“You don’t have enough points, sir.” The raspy voice called out to me from behind a tall lectern. A huge gate stood directly behind him.
“I’m sorry?” I asked the small bearded man. “I didn’t know there was a rewards program. Do I need a certain amount for the Gold or Elite Circle? A bit more if I’d like to do a meet and greet?”
“The points,” he continued patiently, “are assigned based on predetermined criteria. They are cumulative and represent the value of your life.”
“Predetermined criteria, huh? Sounds convenient. How many do I have?”

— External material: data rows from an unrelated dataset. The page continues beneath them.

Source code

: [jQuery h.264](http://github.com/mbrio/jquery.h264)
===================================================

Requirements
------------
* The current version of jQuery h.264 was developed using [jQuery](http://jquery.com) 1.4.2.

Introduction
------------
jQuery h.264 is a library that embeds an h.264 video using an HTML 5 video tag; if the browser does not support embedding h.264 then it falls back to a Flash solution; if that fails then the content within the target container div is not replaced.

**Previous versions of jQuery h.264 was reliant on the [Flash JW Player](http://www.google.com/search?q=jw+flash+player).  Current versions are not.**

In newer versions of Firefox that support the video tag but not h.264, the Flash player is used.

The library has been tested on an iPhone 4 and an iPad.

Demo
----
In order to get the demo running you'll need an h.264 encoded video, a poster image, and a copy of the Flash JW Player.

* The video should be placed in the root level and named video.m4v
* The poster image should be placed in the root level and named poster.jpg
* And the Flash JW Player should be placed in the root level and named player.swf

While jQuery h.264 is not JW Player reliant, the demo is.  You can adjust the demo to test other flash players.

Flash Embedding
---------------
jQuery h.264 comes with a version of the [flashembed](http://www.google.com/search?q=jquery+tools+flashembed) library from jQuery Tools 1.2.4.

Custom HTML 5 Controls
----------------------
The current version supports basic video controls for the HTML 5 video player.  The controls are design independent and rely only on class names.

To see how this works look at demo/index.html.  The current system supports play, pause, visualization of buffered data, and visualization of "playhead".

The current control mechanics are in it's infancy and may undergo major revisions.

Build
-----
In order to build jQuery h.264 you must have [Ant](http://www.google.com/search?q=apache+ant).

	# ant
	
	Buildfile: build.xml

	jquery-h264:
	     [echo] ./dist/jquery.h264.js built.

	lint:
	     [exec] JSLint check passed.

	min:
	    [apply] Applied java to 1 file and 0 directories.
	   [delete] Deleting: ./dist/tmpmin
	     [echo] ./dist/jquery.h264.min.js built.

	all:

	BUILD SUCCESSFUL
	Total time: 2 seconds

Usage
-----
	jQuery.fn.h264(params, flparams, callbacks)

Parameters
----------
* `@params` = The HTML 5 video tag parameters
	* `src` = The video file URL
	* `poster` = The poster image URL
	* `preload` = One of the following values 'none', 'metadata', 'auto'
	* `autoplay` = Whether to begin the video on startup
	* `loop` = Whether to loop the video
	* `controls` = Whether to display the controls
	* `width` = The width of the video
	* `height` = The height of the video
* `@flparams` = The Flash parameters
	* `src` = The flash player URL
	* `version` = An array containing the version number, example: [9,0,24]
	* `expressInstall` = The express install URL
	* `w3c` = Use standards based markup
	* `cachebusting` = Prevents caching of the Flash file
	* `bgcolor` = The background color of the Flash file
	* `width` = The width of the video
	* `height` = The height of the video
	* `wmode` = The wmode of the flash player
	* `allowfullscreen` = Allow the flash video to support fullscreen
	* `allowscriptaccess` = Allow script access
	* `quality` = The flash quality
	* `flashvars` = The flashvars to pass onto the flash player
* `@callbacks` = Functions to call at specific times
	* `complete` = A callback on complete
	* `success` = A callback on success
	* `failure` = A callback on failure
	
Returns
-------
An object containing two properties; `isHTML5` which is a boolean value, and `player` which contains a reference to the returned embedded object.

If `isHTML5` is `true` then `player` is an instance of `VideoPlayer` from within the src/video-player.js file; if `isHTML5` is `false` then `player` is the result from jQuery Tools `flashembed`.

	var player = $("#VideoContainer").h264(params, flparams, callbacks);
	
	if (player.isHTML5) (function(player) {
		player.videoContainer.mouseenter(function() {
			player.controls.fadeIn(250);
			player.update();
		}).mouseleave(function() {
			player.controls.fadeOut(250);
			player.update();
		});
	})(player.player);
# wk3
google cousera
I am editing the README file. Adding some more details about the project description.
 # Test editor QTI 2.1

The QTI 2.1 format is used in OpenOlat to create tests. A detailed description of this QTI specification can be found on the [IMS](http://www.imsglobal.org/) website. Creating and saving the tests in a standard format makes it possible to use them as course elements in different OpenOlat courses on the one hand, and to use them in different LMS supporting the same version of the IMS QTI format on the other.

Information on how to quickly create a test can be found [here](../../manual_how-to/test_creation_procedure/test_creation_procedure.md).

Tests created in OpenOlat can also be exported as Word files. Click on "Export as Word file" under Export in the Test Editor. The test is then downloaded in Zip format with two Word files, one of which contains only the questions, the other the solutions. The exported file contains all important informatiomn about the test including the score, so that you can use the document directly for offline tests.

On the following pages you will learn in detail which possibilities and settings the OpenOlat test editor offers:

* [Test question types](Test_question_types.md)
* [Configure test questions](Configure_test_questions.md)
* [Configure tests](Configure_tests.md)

The old man consulted a list. Ah, yes, Santa Claus’s proverbial naughty or nice list. Or was I mixing up my saints? As he thumbed through my file, I tried to think of anything that could be construed as nice, but I was coming up blank. So I wasn’t surprised when he announced in a supercilious voice punctuated by raucous coughing, “You only have 438 points, sir, which is not nearly enough for our program. Don’t worry; I’ll arrange for transportation to take you to the correct destination.”
“Excuse me? I demand to see a list of rules as well as how the points are distributed before I can accept this! It’s just not fair!” Forget the Gold Circle; I was definitely in the Eighth.
Ignoring my rant about rules, he gestured for me to step closer. Without saying a word, he began taking measurements of my head and torso. He then left, quickly returned with a box and said, “While we wait for your transfer to complete, you can get dressed. Take out the contents and put them on.”
I looked into the box and was instantly mystified. I asked with concern, “What is this stuff?”
“It’s your new uniform, sir,” he said slowly, as if talking to a child.
I reached into the box with a resigned sigh and gingerly pulled out a cheap-looking white robe, a flimsy tiara, and a small harp. “Is this some kind of a joke?” I asked suspiciously. It looked like a Halloween costume my mother would have put together for me back in the 80s.
“Oh no, no joke. Your score qualifies you for the Sycophancy Sector. Your job will be to sit on a cloud, praise the higher beings in your presence, and play music on your harp for entertainment. There should be a Harp for Beginners manual in the box as well.”
“I thought you said I didn’t have enough points, but if I’m sitting on a cloud and playing a harp, doesn’t that mean I’ve made it to Heaven?”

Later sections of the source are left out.